Cursor’s advisory record, read against Mindgard’s timeline, shows a process that worked for other researchers while Mindgard’s report was being prepared. On February 13, 2026, Cursor published GHSA-8pcm-8jpx-hv8r, a Git-hook sandbox vulnerability (CVE-2026-26268) was reported by Novee under the consolidated disclosure and fixed in Cursor 2.5. Three days later, on February 16, Mindgard requested an update on its own Git-related report. There is no answer. Two more Cursor advisories came out on July 14, the day the full disclosure came.
“Full disclosure is the nuclear option for risk disclosure,” Mindgard wrote, reserved for cases where all other methods have failed. The author, Aaron Portnoy, spent years on the other side of that trade: he ran the Zero Day Initiative and built the first six Pwn2Own tournaments.
Same Bug, Three Other Vendors
Mindgard isn’t the first company to figure this out, and it’s not the first to get Cursor’s response to it. In June, Cymulate published findings in a class common to all AI tools: on Windows, several of these tools solve exploits using an automatic search order, which checks the operating index before trusted system paths.
The GitHub Copilot CLI used the git.exe workspace initially, before the folder information was even displayed. The Gemini CLI does the same when launched on the workstation. The Codex desktop app has it in an open folder, like Cursor.
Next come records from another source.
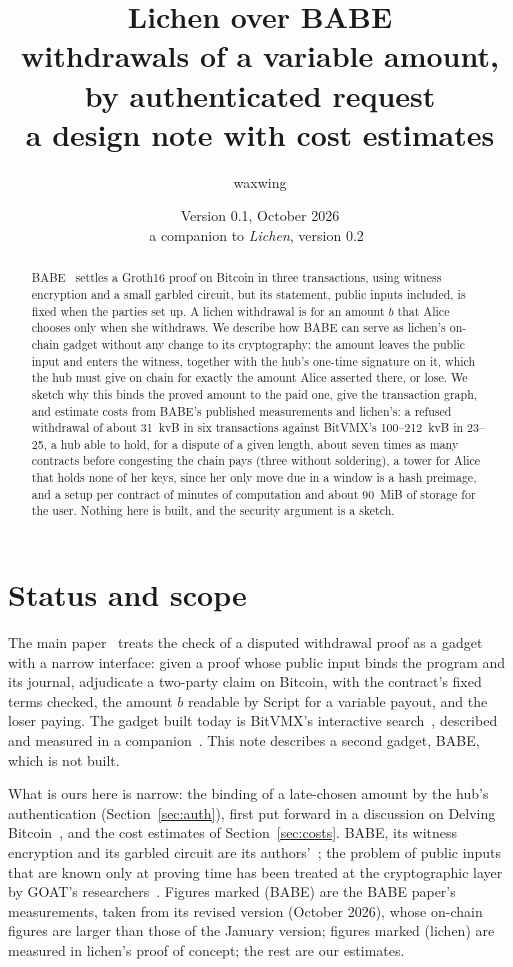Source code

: \documentclass[11pt]{article}
\title{\textbf{Lichen over BABE}\\withdrawals of a variable amount, by authenticated request\\[2pt]\large a design note with cost estimates}
\author{waxwing}
\date{Version 0.1, October 2026\\[2pt]\small a companion to \emph{Lichen}, version 0.2~\cite{lichen}}
\begin{document}
\maketitle

\begin{abstract}
BABE~\cite{babe} settles a Groth16 proof on Bitcoin in three
transactions, using witness encryption and a small garbled circuit, but
its statement, public inputs included, is fixed when the parties set up.
A lichen withdrawal is for an amount $b$ that Alice chooses only when she
withdraws. We describe how BABE can serve as lichen's on-chain gadget
without any change to its cryptography: the amount leaves the public
input and enters the witness, together with the hub's one-time signature
on it, which the hub must give on chain for exactly the amount Alice
asserted there, or lose. We sketch why this binds the proved amount to
the paid one, give the transaction graph, and estimate costs from BABE's
published measurements and lichen's: a refused withdrawal of about
31~kvB in six transactions against BitVMX's 100--212~kvB in 23--25, a
hub able to hold, for a dispute of a given length, about seven times as
many contracts before congesting the chain pays (three without
soldering), a
tower for Alice that holds none of her keys, since her only move due in
a window is a hash preimage, and a
setup per contract of minutes of computation and about 90~MiB of storage
for the user. Nothing here is built, and the security argument is a
sketch.
\end{abstract}

\tableofcontents

\section{Status and scope}
\label{sec:status}

The main paper~\cite{lichen} treats the check of a disputed withdrawal
proof as a gadget with a narrow interface: given a proof whose public
input binds the program and its journal, adjudicate a two-party claim
on Bitcoin, with the contract's fixed terms checked, the amount $b$
readable by Script for a variable payout, and the loser paying. The
gadget built today is BitVMX's interactive search~\cite{bitvmx},
described and measured in a companion~\cite{lichenbitvmx}. This note
describes a second gadget, BABE, which is not built.

What is ours here is narrow: the binding of a late-chosen amount by the
hub's authentication (Section~\ref{sec:auth}), first put forward in a
discussion on Delving Bitcoin~\cite{delving}, and the cost estimates of
Section~\ref{sec:costs}. BABE, its witness encryption and its garbled
circuit are its authors'~\cite{babe,gkpw24,argo}; the problem of public
inputs that are known only at proving time has been treated at the
cryptographic layer by GOAT's researchers~\cite{goat}. Figures marked
(BABE) are the BABE paper's measurements, taken from its revised version
(October 2026), whose on-chain figures are larger than those of the
January version; figures marked (lichen) are measured in lichen's proof
of concept; the rest are our estimates.
\end{document}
As of Cymulate’s writing on June 4, none of those vendors had posted a fix. GitHub checked its report and paid a dividend, then took it down. Google has acknowledged that the Gemini CLI findings were valid and is not issuing a patch. OpenAI closed the Codex report as Not Working, assuming that an attacker who could replace git.exe already has system access. That was not the reported situation. Cursor shut down Cymulate’s Cursor CLI report as information eight days in, citing that the malicious binary found “does not have an attack vector.”
That study revealed one correction. AWS assigned CVE-2026-10591 to its discovery of Kiro, called Cymulate and patched it in Kiro 0.11. But that was a different bug: a bug in writing the agent file that allowed .vscode/tasks.json to automatically extract to the open folder. No binary investing report has produced one.
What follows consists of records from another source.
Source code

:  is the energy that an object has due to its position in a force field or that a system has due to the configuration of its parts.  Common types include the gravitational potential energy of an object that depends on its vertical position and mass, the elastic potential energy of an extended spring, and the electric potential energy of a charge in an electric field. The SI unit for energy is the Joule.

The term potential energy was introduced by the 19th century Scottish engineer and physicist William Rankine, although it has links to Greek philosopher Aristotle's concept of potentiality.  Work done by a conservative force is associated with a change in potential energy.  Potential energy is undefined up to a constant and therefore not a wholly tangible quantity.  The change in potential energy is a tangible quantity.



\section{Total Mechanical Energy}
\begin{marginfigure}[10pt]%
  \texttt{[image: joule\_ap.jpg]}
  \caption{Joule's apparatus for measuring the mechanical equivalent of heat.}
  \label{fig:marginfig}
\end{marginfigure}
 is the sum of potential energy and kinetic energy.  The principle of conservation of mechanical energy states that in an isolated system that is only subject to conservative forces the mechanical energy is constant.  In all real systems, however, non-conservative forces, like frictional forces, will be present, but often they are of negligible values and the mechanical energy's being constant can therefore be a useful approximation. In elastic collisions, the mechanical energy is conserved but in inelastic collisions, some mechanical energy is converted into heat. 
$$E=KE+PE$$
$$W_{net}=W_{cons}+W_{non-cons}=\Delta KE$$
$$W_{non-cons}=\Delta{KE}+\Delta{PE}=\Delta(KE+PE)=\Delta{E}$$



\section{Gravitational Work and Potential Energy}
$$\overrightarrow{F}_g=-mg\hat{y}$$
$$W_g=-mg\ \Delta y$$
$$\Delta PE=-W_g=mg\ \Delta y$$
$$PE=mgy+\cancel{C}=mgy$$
Class comes before everything. The untrusted search mechanism is weak; planting a binary where the search will find it is an attack. Windows checking the current directory before %PATH% is what broke Git Credential Manager Core in 2020 (CVE-2020-26233): malicious git.exe at the top level of the repo, running instead of the original one during replication. Fixed in GCM 2.0.289.
Blaze Information Security’s PoC was then also renamed to git.exe. Six years on, the same trick falls against an IDE that does the investigation for you when you open a folder.
The four vendors are now exposed to a binary operating environment that runs on Windows as soon as a developer points the tool to the integrated environment. The two decided that it was not at all a risk; two admitted it was and, as of Cymulate’s June account, they had not moved anything. So the call falls to the defenders, and to Windows, which is safe to treat the combined cache as executable content, because that’s what it is.